Synthesis and liquid chromatography/tandem mass spectrometric characterization of the adducts of bisphenol A o-quinone with glutathione and nucleotide monophosphates

An environmental, estrogen-like substance, bisphenol A (BPA), is the monomer for the production of polycarbonate plastics used in baby bottles, dental sealants, and as a major component of epoxy resin for the lining of food cans. The oxidation of BPA leads to the reactive electrophilic BPA-o-3,4-quinone (BPA-Q), which can damage DNA and may be implicated in cancer initiation.
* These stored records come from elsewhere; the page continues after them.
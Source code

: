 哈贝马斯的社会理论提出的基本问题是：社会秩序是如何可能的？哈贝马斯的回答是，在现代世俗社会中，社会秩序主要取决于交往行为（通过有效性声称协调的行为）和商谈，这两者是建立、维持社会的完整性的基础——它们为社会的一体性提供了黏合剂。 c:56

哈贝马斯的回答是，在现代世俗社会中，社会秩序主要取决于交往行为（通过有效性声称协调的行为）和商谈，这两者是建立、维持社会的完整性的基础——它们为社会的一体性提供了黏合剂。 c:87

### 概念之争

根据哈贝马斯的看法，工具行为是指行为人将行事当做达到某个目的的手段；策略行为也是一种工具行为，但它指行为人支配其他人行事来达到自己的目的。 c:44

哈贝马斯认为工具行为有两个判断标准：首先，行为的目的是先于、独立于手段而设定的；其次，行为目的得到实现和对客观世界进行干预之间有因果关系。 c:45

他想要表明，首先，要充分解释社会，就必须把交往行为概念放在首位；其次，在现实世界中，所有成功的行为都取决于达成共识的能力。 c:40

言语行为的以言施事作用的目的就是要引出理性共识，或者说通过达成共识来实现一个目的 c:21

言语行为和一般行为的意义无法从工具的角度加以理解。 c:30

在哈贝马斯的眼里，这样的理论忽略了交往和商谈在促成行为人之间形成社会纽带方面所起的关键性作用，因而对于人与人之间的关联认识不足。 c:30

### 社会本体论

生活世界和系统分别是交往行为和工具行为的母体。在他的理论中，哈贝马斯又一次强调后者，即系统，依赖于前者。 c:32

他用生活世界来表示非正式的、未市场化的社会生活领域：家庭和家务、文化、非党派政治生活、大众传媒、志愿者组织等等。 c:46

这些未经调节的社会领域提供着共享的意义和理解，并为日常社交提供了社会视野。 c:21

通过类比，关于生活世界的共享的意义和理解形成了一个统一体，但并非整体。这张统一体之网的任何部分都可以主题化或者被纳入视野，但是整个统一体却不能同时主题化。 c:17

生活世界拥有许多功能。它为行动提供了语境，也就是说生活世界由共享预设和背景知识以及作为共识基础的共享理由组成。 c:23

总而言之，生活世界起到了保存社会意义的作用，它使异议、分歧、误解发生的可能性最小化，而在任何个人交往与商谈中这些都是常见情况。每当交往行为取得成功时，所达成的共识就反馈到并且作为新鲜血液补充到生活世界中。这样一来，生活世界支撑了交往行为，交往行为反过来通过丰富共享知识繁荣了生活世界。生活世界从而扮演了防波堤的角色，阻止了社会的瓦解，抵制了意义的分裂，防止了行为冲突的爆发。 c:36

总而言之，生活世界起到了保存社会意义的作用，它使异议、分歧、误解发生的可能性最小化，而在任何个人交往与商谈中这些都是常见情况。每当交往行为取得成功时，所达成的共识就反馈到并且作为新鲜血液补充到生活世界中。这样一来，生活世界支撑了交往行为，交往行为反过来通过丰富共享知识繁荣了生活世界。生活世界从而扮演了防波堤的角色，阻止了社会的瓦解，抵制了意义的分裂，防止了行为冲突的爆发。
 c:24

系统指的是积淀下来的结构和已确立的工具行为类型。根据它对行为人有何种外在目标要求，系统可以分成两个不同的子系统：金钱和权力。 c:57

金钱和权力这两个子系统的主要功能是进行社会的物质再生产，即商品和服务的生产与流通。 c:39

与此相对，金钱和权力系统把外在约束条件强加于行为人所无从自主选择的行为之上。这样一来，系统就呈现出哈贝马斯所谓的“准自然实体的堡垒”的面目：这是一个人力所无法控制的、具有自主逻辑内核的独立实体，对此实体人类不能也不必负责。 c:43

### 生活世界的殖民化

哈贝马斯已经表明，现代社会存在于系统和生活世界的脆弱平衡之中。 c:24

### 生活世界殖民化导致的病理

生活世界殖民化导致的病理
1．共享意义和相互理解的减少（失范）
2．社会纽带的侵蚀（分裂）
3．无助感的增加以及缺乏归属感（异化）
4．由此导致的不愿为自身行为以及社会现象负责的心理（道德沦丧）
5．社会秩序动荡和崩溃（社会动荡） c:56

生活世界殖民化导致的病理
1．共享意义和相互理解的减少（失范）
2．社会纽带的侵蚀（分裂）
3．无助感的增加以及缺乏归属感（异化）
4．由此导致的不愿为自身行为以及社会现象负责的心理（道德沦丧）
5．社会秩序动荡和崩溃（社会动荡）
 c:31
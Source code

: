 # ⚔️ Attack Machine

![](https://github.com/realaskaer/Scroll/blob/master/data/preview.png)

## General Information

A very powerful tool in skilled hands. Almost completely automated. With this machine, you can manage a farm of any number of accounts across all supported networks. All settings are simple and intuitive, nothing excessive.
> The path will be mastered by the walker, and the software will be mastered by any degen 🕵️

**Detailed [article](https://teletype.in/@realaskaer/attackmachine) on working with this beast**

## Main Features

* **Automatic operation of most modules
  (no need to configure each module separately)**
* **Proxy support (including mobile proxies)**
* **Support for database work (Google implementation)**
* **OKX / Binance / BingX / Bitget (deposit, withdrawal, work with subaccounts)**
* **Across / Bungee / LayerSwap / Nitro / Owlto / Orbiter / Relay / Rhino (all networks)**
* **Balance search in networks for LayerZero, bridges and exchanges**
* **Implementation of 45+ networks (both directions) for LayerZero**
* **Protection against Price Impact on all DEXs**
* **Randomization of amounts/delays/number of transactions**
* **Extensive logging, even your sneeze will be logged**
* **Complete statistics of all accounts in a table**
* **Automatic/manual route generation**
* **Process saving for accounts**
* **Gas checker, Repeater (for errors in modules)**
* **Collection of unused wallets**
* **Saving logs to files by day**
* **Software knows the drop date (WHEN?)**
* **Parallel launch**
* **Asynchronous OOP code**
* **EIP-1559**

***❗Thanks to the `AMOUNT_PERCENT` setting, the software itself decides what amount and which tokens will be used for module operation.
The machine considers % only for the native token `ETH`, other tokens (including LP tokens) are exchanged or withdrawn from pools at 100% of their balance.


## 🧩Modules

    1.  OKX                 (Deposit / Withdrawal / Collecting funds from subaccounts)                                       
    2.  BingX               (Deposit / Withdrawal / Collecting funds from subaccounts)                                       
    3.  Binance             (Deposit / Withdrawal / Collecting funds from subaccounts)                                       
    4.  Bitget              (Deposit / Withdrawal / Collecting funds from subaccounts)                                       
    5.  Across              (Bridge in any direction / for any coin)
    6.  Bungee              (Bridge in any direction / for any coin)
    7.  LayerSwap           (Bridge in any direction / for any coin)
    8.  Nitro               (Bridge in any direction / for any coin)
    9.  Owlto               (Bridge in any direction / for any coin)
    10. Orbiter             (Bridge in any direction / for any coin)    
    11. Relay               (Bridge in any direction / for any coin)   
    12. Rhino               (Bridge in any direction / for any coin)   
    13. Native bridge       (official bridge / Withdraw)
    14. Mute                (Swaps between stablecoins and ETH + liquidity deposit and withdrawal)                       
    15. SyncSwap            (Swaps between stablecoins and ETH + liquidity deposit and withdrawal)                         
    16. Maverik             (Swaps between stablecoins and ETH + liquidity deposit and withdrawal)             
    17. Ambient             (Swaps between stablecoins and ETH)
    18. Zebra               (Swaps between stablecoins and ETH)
BPA-Q reacts in vitro with 2′-deoxyguanosine 5′-phosphate (dGMP) and 2′-deoxyadenosine 5′-phosphate (dAMP) but not with 2′-deoxycytidine-5′-phosphate and 2′-deoxythymidine 5′-phosphate. In aqueous acetic acid, BPA-Q also reacts with 2′-deoxyguanosine (dG) and 2′-deoxyadenosine (dA) but not with 2′-deoxycytidine and 2′-deoxythymidine. The reactions are accompanied by loss of the modified base (depurination). We determined the structures of the modified bases by primarily tandem mass spectrometry. In mixtures of deoxynuclesides and deoxynucletides treated with BPA-Q, reactions occur more readily with dGMP/dG followed by dAMP/dA. With calf thymus DNA, significant apurinic sites must be produced because we detected the BPA-Q-guanosine adduct in the incubation mixture. We also found that BPA-Q reacts readily with glutathione (GSH) under acidic or neutral conditions, and we characterized the BPA-Q-GSH conjugate with tandem mass spectrometry (MS/MS). The results are consistent with a mechanism of carcinogenesis whereby BPA-Q, formed in vivo and not adequately detoxified by reactions with GSH, reacts with DNA, causing depurination. The adducts reported will also be appropriate references for identification of BPA-Q adducts in environmental and biological systems.